(Data extracted from a collection)
----

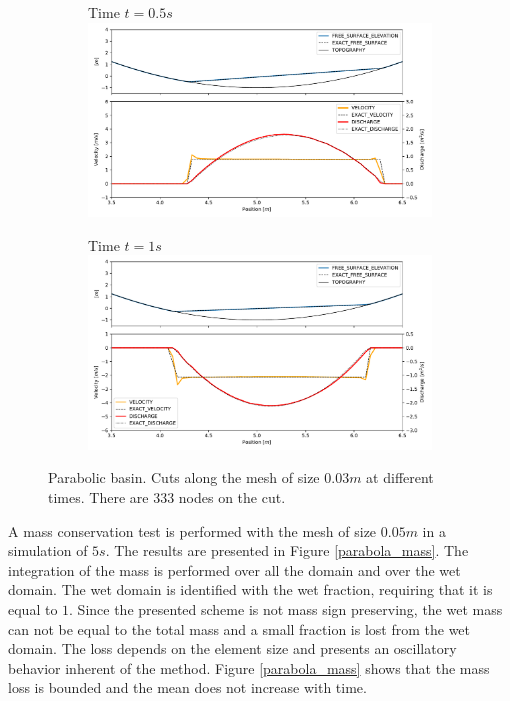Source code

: \documentclass[a4paper,12pt]{elsarticle}
\begin{document}
\begin{figure}[H]
\begin{subfigure}{\textwidth}
    \centering
    Time $t=0.5s$
    \includegraphics[width=\textwidth]{img/par/parabola_t0.5.pdf}
\end{subfigure}
\par\medskip
\begin{subfigure}{\textwidth}
    \centering
    Time $t=1s$
    \includegraphics[width=\textwidth]{img/par/parabola_t1.0.pdf}
\end{subfigure}
\caption{Parabolic basin. Cuts along the mesh of size $0.03m$ at different times. There are 333 nodes on the cut.}
\label{parabola_graphic}
\end{figure}

A mass conservation test is performed with the mesh of size $0.05m$ in a simulation of $5s$. The results are presented in Figure \ref{parabola_mass}. The integration of the mass is performed over all the domain and over the wet domain. The wet domain is identified with the wet fraction, requiring that it is equal to $1$. Since the presented scheme is not mass sign preserving, the wet mass can not be equal to the total mass and a small fraction is lost from the wet domain. The loss depends on the element size and presents an oscillatory behavior inherent of the method. Figure \ref{parabola_mass} shows that the mass loss is bounded and the mean does not increase with time.
\end{document}

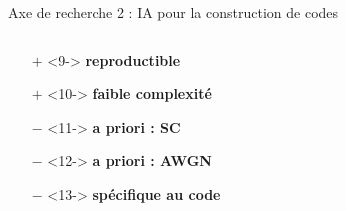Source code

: \documentclass[t,compress,mathserif,12pt,xcolor=dvipsnames]{beamer}
\newcommand{\RED} [1]{\textcolor{Paired-5}{\textbf{#1}}}
\newcommand{\GREEN} [1]{\textcolor{Paired-3}{\textbf{#1}}}
\begin{document}
\begin{frame}[t]{Axe de recherche 2 : IA pour la construction de codes}
\begin{minipage}[t][5.0cm][t]{\textwidth}
\begin{columns}[T]
\begin{column}{0.45\textwidth}
        \vspace*{-1cm}
        \small{
        \begin{itemize}
          \setlength\itemsep{-0.5em}
          \item[\GREEN{$+$}]<9-> \GREEN{reproductible}
          \item[\GREEN{$+$}]<10-> \GREEN{faible complexité}
          \item[\RED{$-$}]  <11-> \RED  {a priori : SC}
          \item[\RED{$-$}]  <12-> \RED  {a priori : AWGN}
          \item[\RED{$-$}]  <13-> \RED  {spécifique au code}
        \end{itemize}
        }
      \end{column}
      \begin{column}{0.04\textwidth}
      \end{column}
      \begin{column}{0.45\textwidth}
        \vspace*{-1.1cm}
        \begin{center}

\end{center}
\end{column}
\end{columns}
\end{minipage}
\end{frame}
\end{document}
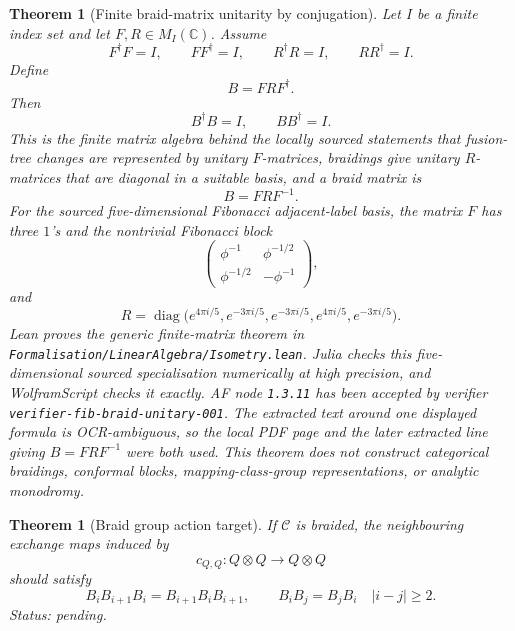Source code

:\documentclass[11pt]{article}
\newtheorem{theorem}[definition]{Theorem}
\begin{document}
\begin{theorem}[Finite braid-matrix unitarity by conjugation]
Let \(I\) be a finite index set and let \(F,R\in M_I(\mathbb C)\). Assume
\[
F^\dagger F=I,\qquad FF^\dagger=I,\qquad
R^\dagger R=I,\qquad RR^\dagger=I.
\]
Define
\[
B=F R F^\dagger .
\]
Then
\[
B^\dagger B=I,\qquad BB^\dagger=I.
\]
This is the finite matrix algebra behind the locally sourced statements that
fusion-tree changes are represented by unitary \(F\)-matrices, braidings give
unitary \(R\)-matrices that are diagonal in a suitable basis, and a braid
matrix is
\[
B=F R F^{-1}.
\]
For the sourced five-dimensional Fibonacci adjacent-label basis, the matrix
\(F\) has three \(1\)'s and the nontrivial Fibonacci block
\[
\begin{pmatrix}\phi^{-1}&\phi^{-1/2}\\
\phi^{-1/2}&-\phi^{-1}\end{pmatrix},
\]
and
\[
R=\operatorname{diag}\bigl(e^{4\pi i/5},e^{-3\pi i/5},e^{-3\pi i/5},
e^{4\pi i/5},e^{-3\pi i/5}\bigr).
\]
Lean proves the generic finite-matrix theorem in
\texttt{Formalisation/LinearAlgebra/Isometry.lean}. Julia checks this
five-dimensional sourced specialisation numerically at high precision, and
WolframScript checks it exactly. AF node \texttt{1.3.11} has been accepted by
verifier \texttt{verifier-fib-braid-unitary-001}. The extracted text around
one displayed formula is OCR-ambiguous, so the local PDF page and the later
extracted line giving \(B=FRF^{-1}\) were both used. This theorem does not
construct categorical braidings, conformal blocks, mapping-class-group
representations, or analytic monodromy.
\end{theorem}

\begin{theorem}[Braid group action target]
If \(\mathcal C\) is braided, the neighbouring exchange maps induced by
\[
c_{Q,Q}:Q\otimes Q\to Q\otimes Q
\]
should satisfy
\[
B_iB_{i+1}B_i=B_{i+1}B_iB_{i+1},\qquad
B_iB_j=B_jB_i\quad |i-j|\geq 2.
\]
Status: pending.
\end{theorem}
\end{document}
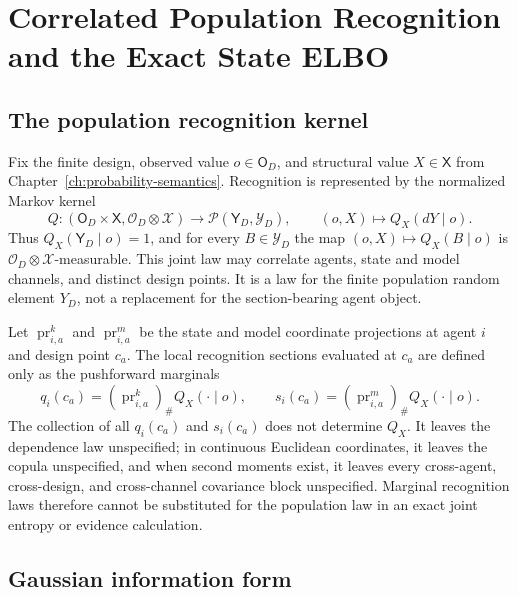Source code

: \chapter{Correlated Population Recognition and the Exact State ELBO}
\label{ch:structured-recognition-elbo}

\section{The population recognition kernel}

Fix the finite design, observed value \(o\in\mathsf O_D\), and structural value \(X\in\mathsf X\) from Chapter~\ref{ch:probability-semantics}. Recognition is represented by the normalized Markov kernel
\begin{equation}
Q:(\mathsf O_D\times\mathsf X,
\mathscr O_D\otimes\mathscr X)
\longrightarrow\mathcal P(\mathsf Y_D,\mathscr Y_D),
\qquad
(o,X)\longmapsto Q_X(dY\mid o).
\label{eq:structured-recognition-kernel}
\end{equation}
Thus \(Q_X(\mathsf Y_D\mid o)=1\), and for every \(B\in\mathscr Y_D\) the map \((o,X)\mapsto Q_X(B\mid o)\) is \(\mathscr O_D\otimes\mathscr X\)-measurable. This joint law may correlate agents, state and model channels, and distinct design points. It is a law for the finite population random element \(Y_D\), not a replacement for the section-bearing agent object.

Let \(\operatorname{pr}_{i,a}^{k}\) and \(\operatorname{pr}_{i,a}^{m}\) be the state and model coordinate projections at agent \(i\) and design point \(c_a\). The local recognition sections evaluated at \(c_a\) are defined only as the pushforward marginals
\begin{equation}
q_i(c_a)
=\left(\operatorname{pr}_{i,a}^{k}\right)_{\#}
Q_X(\mathord\cdot\mid o),
\qquad
s_i(c_a)
=\left(\operatorname{pr}_{i,a}^{m}\right)_{\#}
Q_X(\mathord\cdot\mid o).
\label{eq:structured-recognition-pushforwards}
\end{equation}
The collection of all \(q_i(c_a)\) and \(s_i(c_a)\) does not determine \(Q_X\). It leaves the dependence law unspecified; in continuous Euclidean coordinates, it leaves the copula unspecified, and when second moments exist, it leaves every cross-agent, cross-design, and cross-channel covariance block unspecified. Marginal recognition laws therefore cannot be substituted for the population law in an exact joint entropy or evidence calculation.

\section{Gaussian information form}

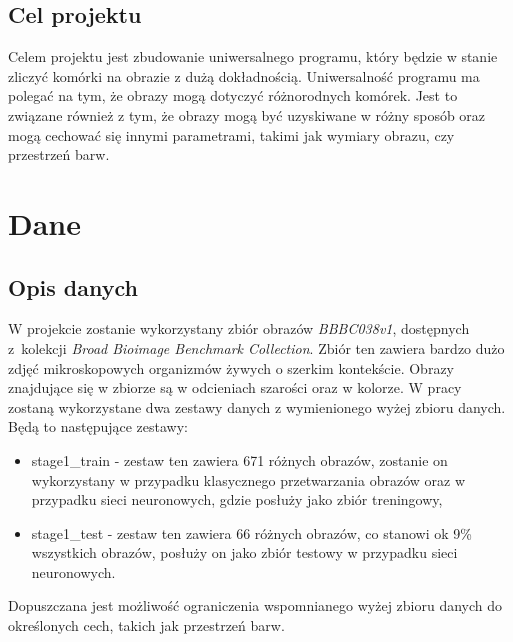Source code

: \documentclass[a4paper]{article}
\begin{document}
\subsection{Cel projektu}
Celem projektu jest zbudowanie uniwersalnego programu, który będzie w stanie zliczyć komórki na obrazie z dużą dokładnością. Uniwersalność programu ma polegać na tym, że obrazy mogą dotyczyć różnorodnych komórek. Jest to związane również z tym, że obrazy mogą być uzyskiwane w różny sposób oraz mogą cechować się innymi parametrami, takimi jak wymiary obrazu, czy przestrzeń barw.
\section{Dane}
\subsection{Opis danych}
W projekcie zostanie wykorzystany zbiór obrazów \textit{BBBC038v1}, dostępnych z~kolekcji \textit{Broad Bioimage Benchmark Collection}. Zbiór ten zawiera bardzo dużo zdjęć mikroskopowych organizmów żywych o szerkim kontekście. Obrazy znajdujące się w zbiorze są w odcieniach szarości oraz w kolorze. W pracy zostaną wykorzystane dwa zestawy danych z wymienionego wyżej zbioru danych. Będą to następujące zestawy:
\begin{itemize}
    \item stage1\_train - zestaw ten zawiera 671 różnych obrazów, zostanie on wykorzystany w przypadku klasycznego przetwarzania obrazów oraz w przypadku sieci neuronowych, gdzie posłuży jako zbiór treningowy,
    \item stage1\_test - zestaw ten zawiera 66 różnych obrazów, co stanowi ok 9\% wszystkich obrazów, posłuży on jako zbiór testowy w przypadku sieci neuronowych.
\end{itemize}
Dopuszczana jest możliwość ograniczenia wspomnianego wyżej zbioru danych do określonych cech, takich jak przestrzeń barw.
\end{document}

----

• Required work:
Lines holding the string "every" must be copied out of the entries above.

• Reply to the task:
Thus \(Q_X(\mathsf Y_D\mid o)=1\), and for every \(B\in\mathscr Y_D\) the map \((o,X)\mapsto Q_X(B\mid o)\) is \(\mathscr O_D\otimes\mathscr X\)-measurable. This joint law may correlate agents, state and model channels, and distinct design points. It is a law for the finite population random element \(Y_D\), not a replacement for the section-bearing agent object.
The collection of all \(q_i(c_a)\) and \(s_i(c_a)\) does not determine \(Q_X\). It leaves the dependence law unspecified; in continuous Euclidean coordinates, it leaves the copula unspecified, and when second moments exist, it leaves every cross-agent, cross-design, and cross-channel covariance block unspecified. Marginal recognition laws therefore cannot be substituted for the population law in an exact joint entropy or evidence calculation.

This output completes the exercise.